When he was made a cardinal by Pope Francis in 2023, the future Pope Leo XIV, asked about comments he made more than a decade earlier in which he had condemned the “homosexual lifestyle,” said that his views had shifted under Francis and that he agreed the church should be welcoming and open.
A reporter from Catholic News Service asked Cardinal Robert F. Prevost about remarks he made to other bishops in 2012, at the Synod on Evangelization presided over by Pope Benedict XVI, in which he criticized the mass media for its promotion of “abortion, euthanasia and the homosexual lifestyle.”
The reporter asked, “Have you, given Francis’ leadership, experienced any change from 2012 until now?”
Cardinal Prevost appeared to suggest that his views had evolved because of Francis’ influence.
“Given many things that have changed, I would say there’s been a development in the sense of the need for the church to open and to be welcoming,” he said, “and on that level, I think Pope Francis made it very clear that he doesn’t want people to be excluded simply on the basis of choices that they make, whether it be lifestyle, work, way to dress or whatever.”
The cardinal continued, “Doctrine hasn’t changed, and people haven’t said, yet, you know, we’re looking for that kind of change, but we are looking to be more welcoming and more open, and to say all people are welcome in the church.”
Days before his election on Thursday, a profile of Cardinal Prevost in The New York Times revealed that he had lamented that Western media held “sympathy for beliefs and practices that are at odds with the gospel.”
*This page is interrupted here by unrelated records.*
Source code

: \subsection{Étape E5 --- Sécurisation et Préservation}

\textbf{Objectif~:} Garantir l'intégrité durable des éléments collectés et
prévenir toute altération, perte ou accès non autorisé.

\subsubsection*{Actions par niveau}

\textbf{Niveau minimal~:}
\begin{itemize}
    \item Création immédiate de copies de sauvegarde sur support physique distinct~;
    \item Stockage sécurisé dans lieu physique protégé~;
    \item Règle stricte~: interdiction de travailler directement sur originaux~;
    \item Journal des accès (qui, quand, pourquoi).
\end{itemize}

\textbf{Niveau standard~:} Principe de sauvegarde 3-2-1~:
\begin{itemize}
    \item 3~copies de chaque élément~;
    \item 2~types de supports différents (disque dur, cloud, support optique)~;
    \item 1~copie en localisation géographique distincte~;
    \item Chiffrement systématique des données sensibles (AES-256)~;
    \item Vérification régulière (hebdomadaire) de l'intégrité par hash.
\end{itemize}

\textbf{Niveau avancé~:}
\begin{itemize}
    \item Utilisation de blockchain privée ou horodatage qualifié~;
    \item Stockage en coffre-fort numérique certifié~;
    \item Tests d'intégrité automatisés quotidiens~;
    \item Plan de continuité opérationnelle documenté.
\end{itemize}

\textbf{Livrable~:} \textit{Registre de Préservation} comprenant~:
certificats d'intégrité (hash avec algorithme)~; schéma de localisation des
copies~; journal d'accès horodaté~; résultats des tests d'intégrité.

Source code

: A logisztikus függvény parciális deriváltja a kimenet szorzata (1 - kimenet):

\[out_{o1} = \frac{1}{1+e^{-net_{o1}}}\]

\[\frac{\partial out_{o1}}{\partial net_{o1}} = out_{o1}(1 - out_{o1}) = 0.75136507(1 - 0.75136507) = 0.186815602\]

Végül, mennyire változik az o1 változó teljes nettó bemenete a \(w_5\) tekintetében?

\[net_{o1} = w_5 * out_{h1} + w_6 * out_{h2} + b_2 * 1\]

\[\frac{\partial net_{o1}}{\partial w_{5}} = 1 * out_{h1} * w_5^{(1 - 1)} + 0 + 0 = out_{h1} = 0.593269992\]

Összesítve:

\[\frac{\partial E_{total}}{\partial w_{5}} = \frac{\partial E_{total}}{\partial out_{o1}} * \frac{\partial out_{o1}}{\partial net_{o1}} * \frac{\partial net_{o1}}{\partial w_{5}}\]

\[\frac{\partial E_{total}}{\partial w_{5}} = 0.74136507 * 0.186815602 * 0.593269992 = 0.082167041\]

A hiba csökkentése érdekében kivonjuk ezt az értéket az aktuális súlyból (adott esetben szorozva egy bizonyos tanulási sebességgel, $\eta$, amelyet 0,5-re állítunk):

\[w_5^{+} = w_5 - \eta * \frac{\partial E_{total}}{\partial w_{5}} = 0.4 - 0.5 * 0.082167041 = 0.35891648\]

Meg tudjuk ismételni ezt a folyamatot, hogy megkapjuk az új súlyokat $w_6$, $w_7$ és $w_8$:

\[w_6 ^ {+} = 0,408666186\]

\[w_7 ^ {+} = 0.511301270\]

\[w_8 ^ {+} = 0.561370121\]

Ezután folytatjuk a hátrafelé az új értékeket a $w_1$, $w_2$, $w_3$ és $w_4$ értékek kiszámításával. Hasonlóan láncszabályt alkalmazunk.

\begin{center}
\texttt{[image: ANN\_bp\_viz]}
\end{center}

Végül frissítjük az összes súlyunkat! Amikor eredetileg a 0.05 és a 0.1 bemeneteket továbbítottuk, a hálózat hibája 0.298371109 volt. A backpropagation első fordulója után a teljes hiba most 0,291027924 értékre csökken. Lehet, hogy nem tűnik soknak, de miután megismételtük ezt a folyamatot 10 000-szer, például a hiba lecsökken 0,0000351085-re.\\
Among those practices, he included the “homosexual lifestyle” and “alternative families comprised of same-sex partners and their adopted children.” That same article noted that as a bishop in Peru, Cardinal Prevost had opposed a government proposal to teach about gender in school, telling local media, “The promotion of gender ideology is confusing, because it seeks to create genders that don’t exist.”
Pope Leo has made no mention of sexuality or gender in the short time that has lapsed since his election. His views on a range of thorny moral questions confronting the church remain unclear. In the pope’s inaugural blessing, he said that he hoped to “build bridges,” a refrain repeated often by Pope Francis, and that he hoped the church would continue along the synodal path, “walking and always seeking peace, charity, closeness, especially to those who are suffering.”